At nearly 6′, I looked up to almost everyone from two generations or more in the past. Each of the players covers a position, (Satchel Paige throwing a pitch to Josh Gibson crouched behind the plate), and practically come to life.

Don’t let the size of the Museum Store fool you. There are plenty of mementos you can take home.

Throughout our visit, I’m torn between the frustration that most of these talented players never were allowed to play in the major leagues; and, the joy of the legendary stories they built of their own merit. For any baseball fan, the museum at 18th and Vine is a must-see.
Brian Williams
From Deep Short

UBT Day Five – Brews & Reflection

Wednesday, June 5, 2013 – UBT Day Five

Mitch and I decide on lunch at 75th Street Brewery to consolidate two must-do items for today. Turns out to be a terrific choice on many levels.

75th Street Brewery - Kansas City

75th Street Brewery Selection - Kansas City

First, the tender barbecue ribs possess all the flavor you expect. The fries and Scottish Ale provide just the right complements. I also try a Muddy Mo’ Stout as a finisher.

Along with excellent recommendations, our waiter offers a bit of historical data regarding the brewery, a fire and a rebirth from the ashes. We could stay all afternoon, but we have another must-do on our list: the Negro Leagues Baseball Museum.

Along our journey toward 18th and Vine, we pass a large cemetery surrounded by stone walls and iron gates. Our Roger Maris gravesite visit in Fargo prompts Mitch to say, “I bet somebody famous is buried here.” I reply, “Hmmm. Maybe Buck O’Neil.” And we both think, “Of all the Kansas City area cemeteries, what are the odds?”

What’s the name of this cemetery? We pull over for some quick smartphone research.

Once again, UBT magic defeats the odds hands-down. This is it!

By sheer chance we enjoy lunch just where we would pass Forest Hill Cemetery on our way to the museum to honor Buck and his colleagues! Then a couple of off-hand remarks (as we are wont to do whenever we’re together, but especially when we drive a couple of thousand miles with one another), and we now have another stop to make.

The sales office is in a small ranch house not far inside the gates. Immediately behind this building stands the Negro Leagues Museum monument to honor Buck O’Neil.

Buck O'Neil Memorial - back - Kansas City
Buck O'Neil Memorial - front - Kansas City

When seeing interviews, especially the Ken Burns’ “Baseball” segments, I’d always hoped to have a conversation with Buck. Mitch had been fortunate enough to gain an autograph some years ago.

As Mitch and I admire the majestic monument, a gentleman in a coat and tie approaches from the office. He’s carrying a folded paper and a pen. He compliments Mitch on his throwback Pirates cap, (which Mitch provided for each of us on our very first UBT).

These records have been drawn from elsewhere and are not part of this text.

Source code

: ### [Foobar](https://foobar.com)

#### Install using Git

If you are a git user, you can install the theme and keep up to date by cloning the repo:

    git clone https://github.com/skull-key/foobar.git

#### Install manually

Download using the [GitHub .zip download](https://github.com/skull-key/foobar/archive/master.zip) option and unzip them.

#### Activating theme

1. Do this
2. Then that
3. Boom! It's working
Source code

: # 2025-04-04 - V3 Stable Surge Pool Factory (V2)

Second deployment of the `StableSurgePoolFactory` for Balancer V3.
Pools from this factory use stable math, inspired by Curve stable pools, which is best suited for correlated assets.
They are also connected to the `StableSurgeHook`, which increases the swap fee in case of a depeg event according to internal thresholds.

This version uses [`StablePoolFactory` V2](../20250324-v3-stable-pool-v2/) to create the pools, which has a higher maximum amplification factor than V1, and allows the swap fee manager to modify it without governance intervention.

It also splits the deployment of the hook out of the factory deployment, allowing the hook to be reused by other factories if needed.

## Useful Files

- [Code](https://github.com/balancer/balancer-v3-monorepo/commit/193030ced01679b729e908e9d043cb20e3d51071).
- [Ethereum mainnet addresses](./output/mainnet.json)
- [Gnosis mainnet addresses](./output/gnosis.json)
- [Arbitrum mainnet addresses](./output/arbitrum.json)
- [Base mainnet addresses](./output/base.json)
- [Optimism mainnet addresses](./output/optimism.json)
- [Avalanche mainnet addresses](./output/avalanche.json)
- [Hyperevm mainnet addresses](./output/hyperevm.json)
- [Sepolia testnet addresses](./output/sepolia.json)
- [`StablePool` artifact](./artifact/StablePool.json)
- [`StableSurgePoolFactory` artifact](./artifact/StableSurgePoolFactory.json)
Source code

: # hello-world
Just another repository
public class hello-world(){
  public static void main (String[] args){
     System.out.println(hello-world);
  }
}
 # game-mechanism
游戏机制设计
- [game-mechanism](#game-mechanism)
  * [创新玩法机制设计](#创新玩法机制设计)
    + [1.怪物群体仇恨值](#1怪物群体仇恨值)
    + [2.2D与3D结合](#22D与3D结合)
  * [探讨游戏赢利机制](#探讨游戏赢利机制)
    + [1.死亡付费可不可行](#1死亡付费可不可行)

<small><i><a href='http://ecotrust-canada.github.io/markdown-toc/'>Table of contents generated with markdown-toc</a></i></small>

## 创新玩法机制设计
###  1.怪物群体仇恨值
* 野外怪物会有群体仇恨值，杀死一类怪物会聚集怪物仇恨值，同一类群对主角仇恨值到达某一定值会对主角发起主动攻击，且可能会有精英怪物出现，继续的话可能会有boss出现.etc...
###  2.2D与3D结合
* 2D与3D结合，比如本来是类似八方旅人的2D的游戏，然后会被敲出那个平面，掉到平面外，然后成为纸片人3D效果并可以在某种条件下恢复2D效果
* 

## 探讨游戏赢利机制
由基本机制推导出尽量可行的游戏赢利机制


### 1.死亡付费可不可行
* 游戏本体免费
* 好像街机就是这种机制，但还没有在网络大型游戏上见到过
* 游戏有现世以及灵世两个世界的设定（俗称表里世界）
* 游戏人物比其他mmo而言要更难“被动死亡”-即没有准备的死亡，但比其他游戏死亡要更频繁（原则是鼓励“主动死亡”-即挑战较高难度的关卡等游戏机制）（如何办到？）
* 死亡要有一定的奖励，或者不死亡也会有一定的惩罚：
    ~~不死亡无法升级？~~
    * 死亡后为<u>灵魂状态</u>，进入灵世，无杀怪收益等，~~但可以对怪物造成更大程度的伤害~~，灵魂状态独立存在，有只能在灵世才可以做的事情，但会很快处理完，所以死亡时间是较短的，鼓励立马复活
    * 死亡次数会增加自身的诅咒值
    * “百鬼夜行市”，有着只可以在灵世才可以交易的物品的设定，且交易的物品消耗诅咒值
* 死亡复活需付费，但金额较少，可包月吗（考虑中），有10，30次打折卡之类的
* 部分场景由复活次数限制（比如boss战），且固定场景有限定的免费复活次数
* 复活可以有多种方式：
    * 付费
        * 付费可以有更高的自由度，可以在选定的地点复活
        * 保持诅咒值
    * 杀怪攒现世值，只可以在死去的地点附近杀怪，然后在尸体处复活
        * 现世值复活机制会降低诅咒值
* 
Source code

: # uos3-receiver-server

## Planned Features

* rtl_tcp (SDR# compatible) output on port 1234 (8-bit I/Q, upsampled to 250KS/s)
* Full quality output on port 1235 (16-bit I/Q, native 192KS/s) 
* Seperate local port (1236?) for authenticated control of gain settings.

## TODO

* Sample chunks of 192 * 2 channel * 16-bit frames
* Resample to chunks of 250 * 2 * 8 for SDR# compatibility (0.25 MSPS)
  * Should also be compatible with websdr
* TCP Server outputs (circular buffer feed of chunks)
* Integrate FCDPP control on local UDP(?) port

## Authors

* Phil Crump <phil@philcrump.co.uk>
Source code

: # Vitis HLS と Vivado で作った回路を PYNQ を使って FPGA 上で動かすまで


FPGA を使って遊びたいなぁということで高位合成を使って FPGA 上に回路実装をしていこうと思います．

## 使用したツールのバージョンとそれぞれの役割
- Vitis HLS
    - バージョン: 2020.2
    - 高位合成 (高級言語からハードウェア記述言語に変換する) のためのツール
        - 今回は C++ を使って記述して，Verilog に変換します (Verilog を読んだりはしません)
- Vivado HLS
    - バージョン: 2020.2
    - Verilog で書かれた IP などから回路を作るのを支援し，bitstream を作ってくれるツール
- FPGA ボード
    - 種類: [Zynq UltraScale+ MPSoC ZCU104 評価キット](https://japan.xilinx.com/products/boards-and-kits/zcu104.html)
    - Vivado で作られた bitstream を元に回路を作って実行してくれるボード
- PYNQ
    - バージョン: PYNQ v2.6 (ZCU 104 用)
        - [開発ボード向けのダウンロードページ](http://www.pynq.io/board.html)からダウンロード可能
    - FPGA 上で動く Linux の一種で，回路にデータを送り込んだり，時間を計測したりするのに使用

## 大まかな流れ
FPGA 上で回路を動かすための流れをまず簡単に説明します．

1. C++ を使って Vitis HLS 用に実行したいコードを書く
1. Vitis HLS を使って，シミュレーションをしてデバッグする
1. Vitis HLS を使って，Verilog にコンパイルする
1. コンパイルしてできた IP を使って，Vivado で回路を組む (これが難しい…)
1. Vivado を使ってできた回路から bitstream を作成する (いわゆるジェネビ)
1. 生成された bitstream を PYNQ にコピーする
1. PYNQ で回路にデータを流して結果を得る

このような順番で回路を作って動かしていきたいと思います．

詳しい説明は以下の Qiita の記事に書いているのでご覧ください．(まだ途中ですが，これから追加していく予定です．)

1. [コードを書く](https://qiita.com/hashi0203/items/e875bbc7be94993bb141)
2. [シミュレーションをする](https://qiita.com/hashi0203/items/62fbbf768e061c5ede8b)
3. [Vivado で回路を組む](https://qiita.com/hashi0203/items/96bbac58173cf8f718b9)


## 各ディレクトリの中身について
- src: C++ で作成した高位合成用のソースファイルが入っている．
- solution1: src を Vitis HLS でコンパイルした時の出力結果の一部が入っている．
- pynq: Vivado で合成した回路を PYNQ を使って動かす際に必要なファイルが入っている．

After we talk for a few moments, he informs us that Buck isn’t buried here. At least not at this spot. And he begins to draw a map.Buck and Oka Lee O'Neil Grave Marker - Kansas City

Several yards away in a row of grave markers not unlike any other, lie John J. and Ora Lee O’Neil. A modest gravesite for a man and his long time wife, who lived humbly and joyfully. One of the greatest players to never play in the major leagues.